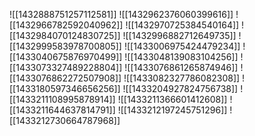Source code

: ![[1432888751257112581]]
![[1432962376060399616]]
![[1432966782592040962]]
![[1432970725384540164]]
![[1432984070124830725]]
![[1432996882712649735]]
![[1432999583978700805]]
![[1433006975424479234]]
![[1433040675876970499]]
![[1433048139083104256]]
![[1433073327489228804]]
![[1433076861265874946]]
![[1433076862272507908]]
![[1433082327786082308]]
![[1433180597346656256]]
![[1433204927824756738]]
![[1433211108995878914]]
![[1433211366601412608]]
![[1433211644637814791]]
![[1433212197245751296]]
![[1433212730664787968]]
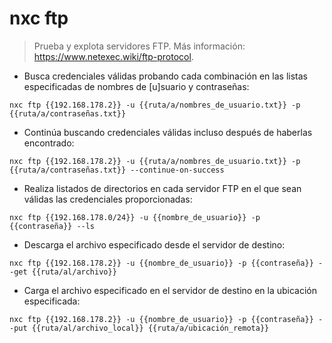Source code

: # nxc ftp

> Prueba y explota servidores FTP.
> Más información: <https://www.netexec.wiki/ftp-protocol>.

- Busca credenciales válidas probando cada combinación en las listas especificadas de nombres de [u]suario y contraseñas:

`nxc ftp {{192.168.178.2}} -u {{ruta/a/nombres_de_usuario.txt}} -p {{ruta/a/contraseñas.txt}}`

- Continúa buscando credenciales válidas incluso después de haberlas encontrado:

`nxc ftp {{192.168.178.2}} -u {{ruta/a/nombres_de_usuario.txt}} -p {{ruta/a/contraseñas.txt}} --continue-on-success`

- Realiza listados de directorios en cada servidor FTP en el que sean válidas las credenciales proporcionadas:

`nxc ftp {{192.168.178.0/24}} -u {{nombre_de_usuario}} -p {{contraseña}} --ls`

- Descarga el archivo especificado desde el servidor de destino:

`nxc ftp {{192.168.178.2}} -u {{nombre_de_usuario}} -p {{contraseña}} --get {{ruta/al/archivo}}`

- Carga el archivo especificado en el servidor de destino en la ubicación especificada:

`nxc ftp {{192.168.178.2}} -u {{nombre_de_usuario}} -p {{contraseña}} --put {{ruta/al/archivo_local}} {{ruta/a/ubicación_remota}}`
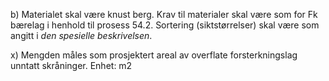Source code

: b) Materialet skal være knust berg. Krav til materialer skal være som for Fk bærelag i henhold til prosess 54.2. Sortering (siktstørrelser) skal være som angitt i *den spesielle beskrivelsen*.

x) Mengden måles som prosjektert areal av overflate forsterkningslag unntatt skråninger. Enhet: m2

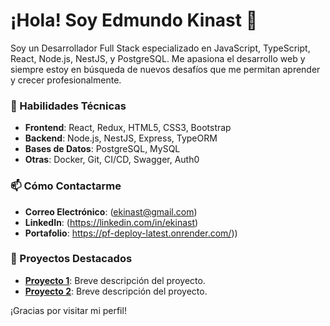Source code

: # ¡Hola! Soy Edmundo Kinast 👋

Soy un Desarrollador Full Stack especializado en JavaScript, TypeScript, React, Node.js, NestJS, y PostgreSQL. Me apasiona el desarrollo web y siempre estoy en búsqueda de nuevos desafíos que me permitan aprender y crecer profesionalmente.

### 🚀 Habilidades Técnicas

- **Frontend**: React, Redux, HTML5, CSS3, Bootstrap
- **Backend**: Node.js, NestJS, Express, TypeORM
- **Bases de Datos**: PostgreSQL, MySQL
- **Otras**: Docker, Git, CI/CD, Swagger, Auth0

### 📫 Cómo Contactarme

- **Correo Electrónico**: (ekinast@gmail.com)
- **LinkedIn**: (https://linkedin.com/in/ekinast)
- **Portafolio**: https://pf-deploy-latest.onrender.com/))

### 📂 Proyectos Destacados

- **[Proyecto 1](https://github.com/ekinast/proyecto1)**: Breve descripción del proyecto.
- **[Proyecto 2](https://github.com/ekinast/proyecto2)**: Breve descripción del proyecto.

¡Gracias por visitar mi perfil!
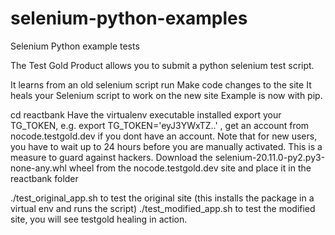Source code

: # selenium-python-examples

Selenium Python example tests

The Test Gold Product allows you to submit a python selenium test script.

It learns from an old selenium script run
Make code changes to the site
It heals your Selenium script to work on the new site
Example is now with pip.

cd reactbank
Have the virtualenv executable installed
export your TG_TOKEN, e.g. export TG_TOKEN='eyJ3YWxTZ..' , get an account from nocode.testgold.dev if you dont have an account. Note that for new users, you have to wait up to 24 hours before you are manually activated. This is a measure to guard against hackers.
Download the selenium-20.11.0-py2.py3-none-any.whl wheel from the nocode.testgold.dev site and place it in the reactbank folder

./test_original_app.sh to test the original site (this installs the package in a virtual env and runs the script)
./test_modified_app.sh to test the modified site, you will see testgold healing in action. 
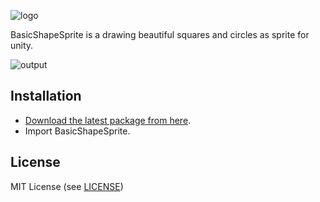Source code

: ![logo](https://user-images.githubusercontent.com/961165/74936480-8e8ba780-542d-11ea-9381-2670ef415af6.png)

BasicShapeSprite is a drawing beautiful squares and circles as sprite for unity.

![output](https://user-images.githubusercontent.com/961165/74245547-83969000-4d26-11ea-9514-73d39a8622b8.gif)

## Installation

- [Download the latest package from here](https://github.com/kyubuns/BasicShapeSprite/releases).
- Import BasicShapeSprite.

## License

MIT License (see [LICENSE](LICENSE.md))

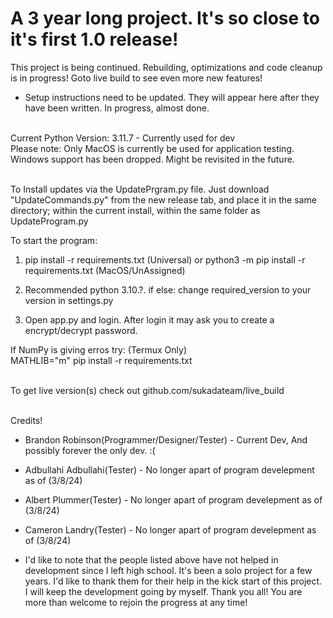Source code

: # A 3 year long project. It's so close to it's first 1.0 release!
This project is being continued. Rebuilding, optimizations and code cleanup is in progress! Goto live build to see even more new features!
 - Setup instructions need to be updated. They will appear here after they have been written. In progress, almost done.

<br>Current Python Version: 3.11.7 - Currently used for dev
<br>Please note: Only MacOS is currently be used for application testing. Windows support has been dropped. Might be revisited in the future.


<br> To Install updates via the UpdatePrgram.py file. Just download "UpdateCommands.py" from the new release tab, and place it in the same directory; within the current install, within the same folder as UpdateProgram.py

To start the program:
1. pip install -r requirements.txt (Universal) or python3 -m pip install -r requirements.txt (MacOS/UnAssigned)

3. Recommended python 3.10.?. if else: change required_version to your version in settings.py

3. Open app.py and login. After login it may ask you to create a encrypt/decrypt password.

If NumPy is giving erros try: (Termux Only)
<br>   MATHLIB="m" pip install -r requirements.txt

<br>To get live version(s) check out github.com/sukadateam/live_build

<br> Credits!
  - Brandon Robinson(Programmer/Designer/Tester) - Current Dev, And possibly forever the only dev. :(
  - Adbullahi Adbullahi(Tester) - No longer apart of program develepment as of (3/8/24)
  - Albert Plummer(Tester) - No longer apart of program develepment as of (3/8/24)
  - Cameron Landry(Tester) - No longer apart of program develepment as of (3/8/24)


  - I'd like to note that the people listed above have not helped in development since I left high school. It's been a solo project for a few years. I'd like to thank them for their help in the kick start of this project. I will keep the development going by myself. Thank you all! You are more than welcome to rejoin the progress at any time!
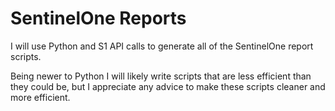 # SentinelOne Reports
I will use Python and S1 API calls to generate all of the SentinelOne report scripts. 

Being newer to Python I will likely write scripts that are less efficient than they could be, but I appreciate any advice to make these scripts cleaner and more efficient.

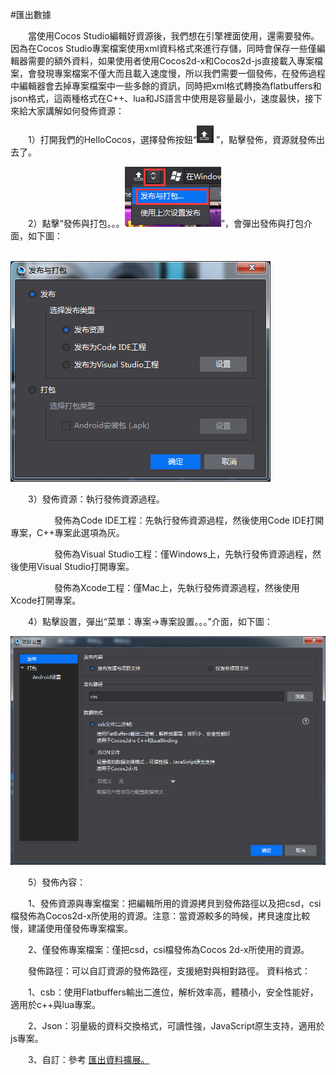 #匯出數據

&emsp;&emsp;當使用Cocos Studio編輯好資源後，我們想在引擎裡面使用，還需要發佈。因為在Cocos Studio專案檔案使用xml資料格式來進行存儲，同時會保存一些僅編輯器需要的額外資料，如果使用者使用Cocos2d-x和Cocos2d-js直接載入專案檔案，會發現專案檔案不僅大而且載入速度慢，所以我們需要一個發佈，在發佈過程中編輯器會去掉專案檔案中一些多餘的資訊，同時把xml格式轉換為flatbuffers和json格式，這兩種格式在C++、lua和JS語言中使用是容量最小，速度最快，接下來給大家講解如何發佈資源：

&emsp;&emsp;1）打開我們的HelloCocos，選擇發佈按鈕“![image](res/image0001.png) ”，點擊發佈，資源就發佈出去了。

&emsp;&emsp;2）點擊“發佈與打包。。。![image](res/image0002.png)”，會彈出發佈與打包介面，如下圖：

&emsp;&emsp;&emsp;&emsp;&emsp;&emsp;&emsp;&emsp;![image](res/image0003.png)

&emsp;&emsp;3）發佈資源：執行發佈資源過程。

&emsp;&emsp;&emsp;&emsp;&emsp;發佈為Code IDE工程：先執行發佈資源過程，然後使用Code IDE打開專案，C++專案此選項為灰。

&emsp;&emsp;&emsp;&emsp;&emsp;發佈為Visual Studio工程：僅Windows上，先執行發佈資源過程，然後使用Visual Studio打開專案。

&emsp;&emsp;&emsp;&emsp;&emsp;發佈為Xcode工程：僅Mac上，先執行發佈資源過程，然後使用Xcode打開專案。

&emsp;&emsp;4）點擊設置，彈出“菜單：專案->專案設置。。。”介面，如下圖：

![image](res/image0004.png)
 
&emsp;&emsp;5）發佈內容：

&emsp;&emsp;1、發佈資源與專案檔案：把編輯所用的資源拷貝到發佈路徑以及把csd，csi檔發佈為Cocos2d-x所使用的資源。注意：當資源較多的時候，拷貝速度比較慢，建議使用僅發佈專案檔案。

&emsp;&emsp;2、僅發佈專案檔案：僅把csd，csi檔發佈為Cocos 2d-x所使用的資源。

&emsp;&emsp;發佈路徑：可以自訂資源的發佈路徑，支援絕對與相對路徑。
資料格式：

&emsp;&emsp;1、csb：使用Flatbuffers輸出二進位，解析效率高，體積小，安全性能好，適用於c++與lua專案。

&emsp;&emsp;2、Json：羽量級的資料交換格式，可讀性強，JavaScript原生支持，適用於js專案。

&emsp;&emsp;3、自訂：參考 [匯出資料擴展。](../../chapter3/Extend/CustomExport/tw.md)




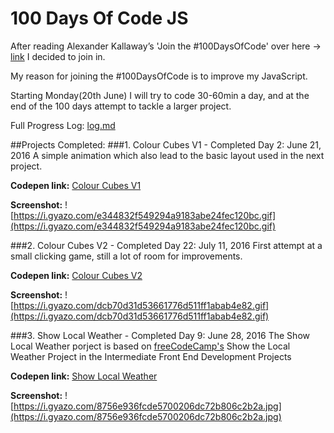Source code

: # 100 Days Of Code JS

After reading Alexander Kallaway’s 'Join the #100DaysOfCode' over here -> [link](https://github.com/Kallaway/javascript-koans) I decided to join in.

My reason for joining the #100DaysOfCode is to improve my JavaScript. 

Starting Monday(20th June) I will try to code 30-60min a day, and at the end of the 100 days attempt to tackle a larger project.

Full Progress Log: [log.md](log.md)

##Projects Completed:
###1. Colour Cubes V1 - Completed Day 2: June 21, 2016
A simple animation which also lead to the basic layout used in the next project.

**Codepen link:** [Colour Cubes V1](http://codepen.io/Lantare/full/gMLagz/)

**Screenshot:** ![https://i.gyazo.com/e344832f549294a9183abe24fec120bc.gif](https://i.gyazo.com/e344832f549294a9183abe24fec120bc.gif)



###2. Colour Cubes V2 - Completed Day 22: July 11, 2016
First attempt at a small clicking game, still a lot of room for improvements.

**Codepen link:** [Colour Cubes V2](http://codepen.io/LantareCode/full/ezvyvJ/)

**Screenshot:** ![https://i.gyazo.com/dcb70d31d53661776d511ff1abab4e82.gif](https://i.gyazo.com/dcb70d31d53661776d511ff1abab4e82.gif)



###3. Show Local Weather  - Completed Day 9: June 28, 2016
The Show Local Weather porject is based on [freeCodeCamp's](https://www.freecodecamp.com/challenges/show-the-local-weather) Show the Local Weather Project in the Intermediate Front End Development Projects

**Codepen link:** [Show Local Weather](http://codepen.io/LantareCode/full/LkzrwG/)

**Screenshot:** ![https://i.gyazo.com/8756e936fcde5700206dc72b806c2b2a.jpg](https://i.gyazo.com/8756e936fcde5700206dc72b806c2b2a.jpg)
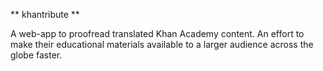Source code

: ** khantribute **

A web-app to proofread translated Khan Academy content. An effort to make their educational materials available to a larger audience across the globe faster.
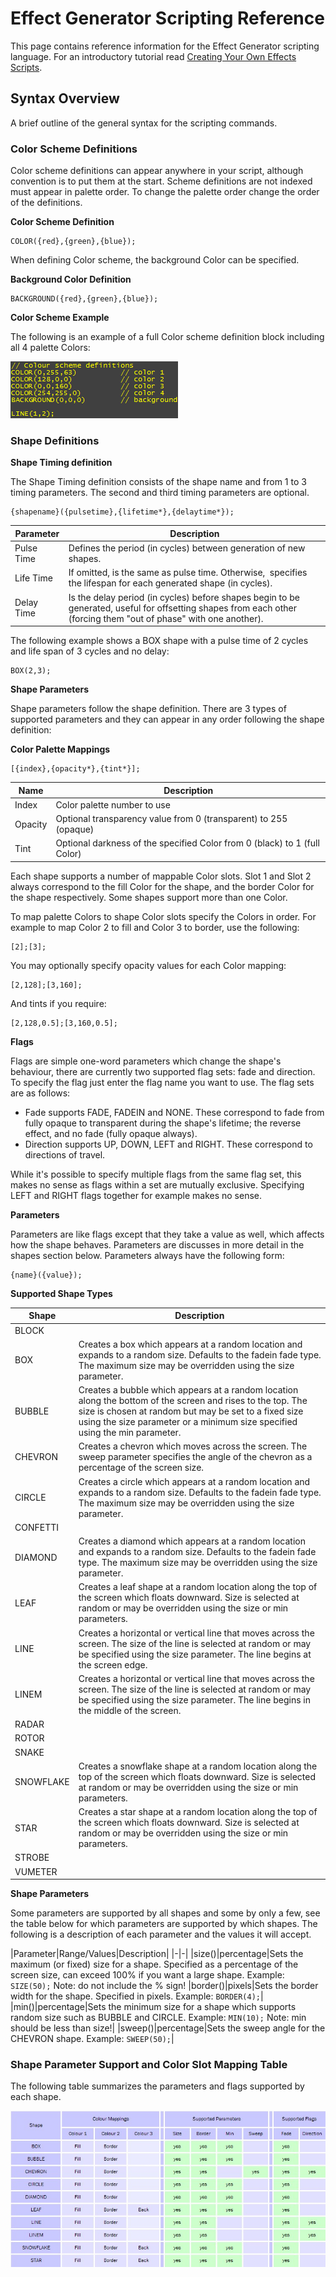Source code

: # Effect Generator Scripting Reference

This page contains reference information for the Effect Generator scripting language. For an introductory tutorial read [Creating Your Own Effects Scripts](WritingYourOwnEffectsScripts.md).

## Syntax Overview

A brief outline of the general syntax for the scripting commands.

### Color Scheme Definitions
Color scheme definitions can appear anywhere in your script, although convention is to put them at the start. Scheme definitions are not indexed must appear in palette order. To change the palette order change the order of the definitions.

**Color Scheme Definition**

    COLOR({red},{green},{blue});

When defining Color scheme, the background Color can be specified.

**Background Color Definition**

    BACKGROUND({red},{green},{blue});

**Color Scheme Example**

The following is an example of a full Color scheme definition block including all 4 palette Colors:

![](../../../images/ColorsAdded.png)

### Shape Definitions

**Shape Timing definition**

The Shape Timing definition consists of the shape name and from 1 to 3 timing parameters. The second and third timing parameters are optional.

    {shapename}({pulsetime},{lifetime*},{delaytime*});

|Parameter|Description|
|-|-|
|Pulse Time|Defines the period (in cycles) between generation of new shapes.|
|Life Time|If omitted, is the same as pulse time. Otherwise,  specifies the lifespan for each generated shape (in cycles).|
|Delay Time|Is the delay period (in cycles) before shapes begin to be generated, useful for offsetting shapes from each other (forcing them "out of phase" with one another).|

The following example shows a BOX shape with a pulse time of 2 cycles and life span of 3 cycles and no delay:

    BOX(2,3);

**Shape Parameters**

Shape parameters follow the shape definition. There are 3 types of supported parameters and they can appear in any order following the shape definition:

**Color Palette Mappings**

    [{index},{opacity*},{tint*}];

|Name|Description|
|-|-|
|Index|Color palette number to use|
|Opacity|Optional transparency value from 0 (transparent) to 255 (opaque)|
|Tint|Optional darkness of the specified Color from 0 (black) to 1 (full Color)|

Each shape supports a number of mappable Color slots. Slot 1 and Slot 2 always correspond to the fill Color for the shape, and the border Color for the shape respectively. Some shapes support more than one Color.

To map palette Colors to shape Color slots specify the Colors in order. For example to map Color 2 to fill and Color 3 to border, use the following:

    [2];[3];

You may optionally specify opacity values for each Color mapping:

    [2,128];[3,160];

And tints if you require:

    [2,128,0.5];[3,160,0.5];

**Flags**

Flags are simple one-word parameters which change the shape's behaviour, there are currently two supported flag sets: fade and direction. To specify the flag just enter the flag name you want to use. The flag sets are as follows:

* Fade supports FADE, FADEIN and NONE. These correspond to fade from fully opaque to transparent during the shape's lifetime; the reverse effect, and no fade (fully opaque always).
* Direction supports UP, DOWN, LEFT and RIGHT. These correspond to directions of travel.

While it's possible to specify multiple flags from the same flag set, this makes no sense as flags within a set are mutually exclusive. Specifying LEFT and RIGHT flags together for example makes no sense.

**Parameters**
    
Parameters are like flags except that they take a value as well, which affects how the shape behaves. Parameters are discusses in more detail in the shapes section below. Parameters always have the following form:

    {name}({value});

**Supported Shape Types**

|Shape|Description|
|-|-|
|BLOCK| |
|BOX|Creates a box which appears at a random location and expands to a random size. Defaults to the fadein fade type. The maximum size may be overridden using the size parameter.|
|BUBBLE|Creates a bubble which appears at a random location along the bottom of the screen and rises to the top. The size is chosen at random but may be set to a fixed size using the size parameter or a minimum size specified using the min parameter.|
|CHEVRON|Creates a chevron which moves across the screen. The sweep parameter specifies the angle of the chevron as a percentage of the screen size.|
|CIRCLE|Creates a circle which appears at a random location and expands to a random size. Defaults to the fadein fade type. The maximum size may be overridden using the size parameter.|
|CONFETTI| |
|DIAMOND|Creates a diamond which appears at a random location and expands to a random size. Defaults to the fadein fade type. The maximum size may be overridden using the size parameter.|
|LEAF|Creates a leaf shape at a random location along the top of the screen which floats downward. Size is selected at random or may be overridden using the size or min parameters.|
|LINE|Creates a horizontal or vertical line that moves across the screen. The size of the line is selected at random or may be specified using the size parameter. The line begins at the screen edge.|
|LINEM|Creates a horizontal or vertical line that moves across the screen. The size of the line is selected at random or may be specified using the size parameter. The line begins in the middle of the screen.|
|RADAR| |
|ROTOR| |
|SNAKE| |
|SNOWFLAKE|Creates a snowflake shape at a random location along the top of the screen which floats downward. Size is selected at random or may be overridden using the size or min parameters.|
|STAR|Creates a star shape at a random location along the top of the screen which floats downward. Size is selected at random or may be overridden using the size or min parameters.|
|STROBE| |
|VUMETER| |

**Shape Parameters**

Some parameters are supported by all shapes and some by only a few, see the table below for which parameters are supported by which shapes. The following is a description of each parameter and the values it will accept.

|Parameter|Range/Values|Description|
|-|-|
|size()|percentage|Sets the maximum (or fixed) size for a shape. Specified as a percentage of the screen size, can exceed 100% if you want a large shape. Example: `SIZE(50);` Note: do not include the % sign!
|border()|pixels|Sets the border width for the shape. Specified in pixels. Example: `BORDER(4);`|
|min()|percentage|Sets the minimum size for a shape which supports random size such as BUBBLE and CIRCLE. Example: `MIN(10);` Note: min should be less than size!|
|sweep()|percentage|Sets the sweep angle for the CHEVRON shape. Example: `SWEEP(50);`|

### Shape Parameter Support and Color Slot Mapping Table

The following table summarizes the parameters and flags supported by each shape.

![](../../../images/img_279.jpg)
....................
## TRY IT
Return, word for word, the lines of the data above from the line with "- **Backend**: Node.js, NestJS, Express, TypeORM" through the line with "- **[Proyecto 1](https://github.com/ekinast/proyecto1)**: Breve", inclusive.

## RESULT FOR THIS EXERCISE
- **Backend**: Node.js, NestJS, Express, TypeORM
- **Bases de Datos**: PostgreSQL, MySQL
- **Otras**: Docker, Git, CI/CD, Swagger, Auth0

### 📫 Cómo Contactarme

- **Correo Electrónico**: (ekinast@gmail.com)
- **LinkedIn**: (https://linkedin.com/in/ekinast)
- **Portafolio**: https://pf-deploy-latest.onrender.com/))

### 📂 Proyectos Destacados

- **[Proyecto 1](https://github.com/ekinast/proyecto1)**: Breve descripción del proyecto.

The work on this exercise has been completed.